Sustainable Life on a Tuscan Farm: UNC-Greensboro
Dates:
September 29-October 7, 2008 (Eight nights)
Price:
$1,950.00
Program Coordinator:
Charlie Headington
Address:
515 N. Mendenhall St., Greensboro, NC 27401
Telephone:
336-273-7292
E-mail:
charlie.headington@gmail.com
Preferred method of contact:
email or phone
Contact Person and Info:
Julee Johnson at 336-334-4597 or jajohnson@uncg.edu
Program Description:
This program is part of a 3 credit course administered by the Master of Liberal Arts degree program at UNCG in Greensboro, NC. For registration please contact Julee Johnson (above). Anyone with a Bachelor’s degree may register for the course.
The first part of our course of study will be on-line with a discussion group formed in UNCG Blackboard. The readings will place the subject matter of the course within several contexts, that of Italy itself, the region of Tuscany, rural culture, and finally Spannocchia. Each of these contexts is articulated in a separate book and the reading of these books will comprise the first part of the course.

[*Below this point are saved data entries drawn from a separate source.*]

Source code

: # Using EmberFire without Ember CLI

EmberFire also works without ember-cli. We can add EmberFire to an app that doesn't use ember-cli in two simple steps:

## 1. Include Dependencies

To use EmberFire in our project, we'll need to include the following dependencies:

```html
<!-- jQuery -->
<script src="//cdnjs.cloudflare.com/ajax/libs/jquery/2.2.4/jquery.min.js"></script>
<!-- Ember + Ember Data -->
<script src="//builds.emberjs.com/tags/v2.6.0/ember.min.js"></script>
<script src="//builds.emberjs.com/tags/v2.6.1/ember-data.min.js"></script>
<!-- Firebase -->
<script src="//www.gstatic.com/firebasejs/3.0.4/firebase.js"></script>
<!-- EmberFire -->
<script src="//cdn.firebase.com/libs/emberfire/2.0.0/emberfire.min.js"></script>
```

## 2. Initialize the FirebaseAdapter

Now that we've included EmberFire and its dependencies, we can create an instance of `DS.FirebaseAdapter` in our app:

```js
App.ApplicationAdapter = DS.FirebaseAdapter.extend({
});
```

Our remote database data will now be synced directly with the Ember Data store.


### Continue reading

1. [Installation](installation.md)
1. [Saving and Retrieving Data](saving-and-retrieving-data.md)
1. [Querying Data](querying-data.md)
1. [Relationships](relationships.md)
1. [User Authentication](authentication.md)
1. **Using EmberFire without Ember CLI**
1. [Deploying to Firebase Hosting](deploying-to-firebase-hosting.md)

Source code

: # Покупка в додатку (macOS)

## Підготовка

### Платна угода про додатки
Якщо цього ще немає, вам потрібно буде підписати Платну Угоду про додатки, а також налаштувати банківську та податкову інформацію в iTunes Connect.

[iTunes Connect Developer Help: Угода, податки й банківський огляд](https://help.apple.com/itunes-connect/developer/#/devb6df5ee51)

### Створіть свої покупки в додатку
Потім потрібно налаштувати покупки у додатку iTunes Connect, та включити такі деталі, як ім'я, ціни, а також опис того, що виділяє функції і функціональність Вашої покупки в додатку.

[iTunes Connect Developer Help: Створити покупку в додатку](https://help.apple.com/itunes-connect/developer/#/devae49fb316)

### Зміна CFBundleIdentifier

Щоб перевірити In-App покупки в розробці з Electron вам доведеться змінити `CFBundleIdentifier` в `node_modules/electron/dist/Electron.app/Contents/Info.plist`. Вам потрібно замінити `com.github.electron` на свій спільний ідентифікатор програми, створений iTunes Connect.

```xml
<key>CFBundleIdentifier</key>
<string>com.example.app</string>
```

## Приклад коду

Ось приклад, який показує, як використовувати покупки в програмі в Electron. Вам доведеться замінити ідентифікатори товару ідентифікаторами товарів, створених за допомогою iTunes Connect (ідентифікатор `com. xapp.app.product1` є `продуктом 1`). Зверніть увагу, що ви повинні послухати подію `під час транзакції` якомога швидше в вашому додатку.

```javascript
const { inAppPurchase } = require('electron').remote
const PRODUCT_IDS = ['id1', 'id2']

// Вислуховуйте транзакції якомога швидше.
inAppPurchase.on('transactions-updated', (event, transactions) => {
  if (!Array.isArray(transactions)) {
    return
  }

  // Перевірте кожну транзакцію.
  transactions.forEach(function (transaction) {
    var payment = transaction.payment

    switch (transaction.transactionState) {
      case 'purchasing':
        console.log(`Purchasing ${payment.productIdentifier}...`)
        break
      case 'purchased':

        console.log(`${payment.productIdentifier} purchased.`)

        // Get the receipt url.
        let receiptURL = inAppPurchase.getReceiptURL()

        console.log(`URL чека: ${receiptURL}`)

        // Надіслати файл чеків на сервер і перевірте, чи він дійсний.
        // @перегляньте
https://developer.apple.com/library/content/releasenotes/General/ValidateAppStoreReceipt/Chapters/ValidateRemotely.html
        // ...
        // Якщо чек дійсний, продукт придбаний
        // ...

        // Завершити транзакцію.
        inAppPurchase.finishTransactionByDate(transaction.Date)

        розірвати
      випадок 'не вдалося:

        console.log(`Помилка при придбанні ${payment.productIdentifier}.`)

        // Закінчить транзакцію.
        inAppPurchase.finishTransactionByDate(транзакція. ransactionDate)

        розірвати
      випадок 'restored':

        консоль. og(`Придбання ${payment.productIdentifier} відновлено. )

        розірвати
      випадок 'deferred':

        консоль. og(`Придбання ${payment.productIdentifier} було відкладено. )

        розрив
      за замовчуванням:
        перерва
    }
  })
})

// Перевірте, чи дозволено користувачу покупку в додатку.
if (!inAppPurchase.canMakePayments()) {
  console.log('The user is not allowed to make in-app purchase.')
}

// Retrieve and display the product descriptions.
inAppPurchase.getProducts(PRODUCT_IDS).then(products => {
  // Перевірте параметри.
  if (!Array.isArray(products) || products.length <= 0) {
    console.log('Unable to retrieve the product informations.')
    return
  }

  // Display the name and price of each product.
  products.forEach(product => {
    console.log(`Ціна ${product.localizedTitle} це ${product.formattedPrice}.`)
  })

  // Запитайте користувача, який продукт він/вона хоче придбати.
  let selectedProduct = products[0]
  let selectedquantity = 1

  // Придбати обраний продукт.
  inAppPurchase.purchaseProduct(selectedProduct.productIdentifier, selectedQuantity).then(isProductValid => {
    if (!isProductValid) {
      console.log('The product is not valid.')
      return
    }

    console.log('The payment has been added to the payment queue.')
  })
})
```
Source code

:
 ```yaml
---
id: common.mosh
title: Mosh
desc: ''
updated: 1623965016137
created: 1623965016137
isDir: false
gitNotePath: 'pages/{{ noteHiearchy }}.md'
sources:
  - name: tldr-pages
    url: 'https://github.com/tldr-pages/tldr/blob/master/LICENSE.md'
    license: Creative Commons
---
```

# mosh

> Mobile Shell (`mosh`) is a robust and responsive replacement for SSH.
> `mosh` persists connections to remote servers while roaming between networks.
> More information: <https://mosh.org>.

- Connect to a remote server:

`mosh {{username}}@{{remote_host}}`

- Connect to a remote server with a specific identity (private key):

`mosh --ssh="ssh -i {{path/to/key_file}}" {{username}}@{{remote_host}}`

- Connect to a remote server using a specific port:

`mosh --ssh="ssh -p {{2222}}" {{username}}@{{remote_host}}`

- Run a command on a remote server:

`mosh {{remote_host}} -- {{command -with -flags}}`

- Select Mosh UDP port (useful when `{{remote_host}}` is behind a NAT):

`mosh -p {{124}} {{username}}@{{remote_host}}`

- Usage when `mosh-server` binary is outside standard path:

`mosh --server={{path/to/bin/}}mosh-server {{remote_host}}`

Italian context: The New Italians by Charles Richards
Tuscan context: Within Tuscany by Matthew Spender
Rural Italian context: The Tuscan Year by Elizabeth Romer
Spannocchia context: The Castle That Only God Knows by Delfino Cinelli
The second part of the course will be the week-long stay at Castello di Spannocchia, a medieval estate and farm outside of Siena. We will stay in the stone building that has housed farm workers for hundreds of years, participate in the farm life, enjoy its home-grown food and wine each evening, and visit hill-towns, markets, and other surrounding attractions. We will pay particular attention to the life and culture of organic farms and rural culture. To do so we will learn how a farm like Spannocchia works, visit at least one other farm, spend several hours at a new and thoroughly documented museum of rural culture, and enjoy the market and piazza life of nearby hill towns including San Gimignano and Siena.
The third part of the course will be a written paper on a particular aspect of Tuscan farm life that attracted your attention during the readings, you pursued while in Italy, and that you reinforced with additional research after your stay. It can focus exclusively on Italy life or be a comparison of Italian and American farm and food culture.
Coordinator Biographies:
Charlie/Dr. Headington splits his time among three groups: a faculty member at UNCG, head of the Permaculture Gardening Program at Greensboro Montessori School, and head of the Slow Food convivium in the North Carolina Piedmont Triad.
His UNCG courses are wide-ranging: from Slow Food in a Fast Food Nation to Simple Living in a Complex Age, from Religion and Ecology to Livable and Sustainable Cities. At the Greensboro Montessori School, he and six UNCG interns teach organic gardening, cooking-from-the-garden, and land stewardship to 300 students. The Slow Food convivium celebrates and supports the local food community: farmers, markets, restaurants, and consumers. It is in its fourth year with 90 members and a regular program of events and projects.
When not involved in one of these three areas, he spends his time with his wife Debby Seabrooke, a writer and teacher at UNCG, either gardening or cooking. He also annually conducts Permaculture workshops at his home. Each or every other year they travel to a Tuscan farm, Castello di Spannocchia, to live and work on this 1200 acre organic farm and study center. In Fall 2008, 14 graduate students will join them for a week at Spannocchia.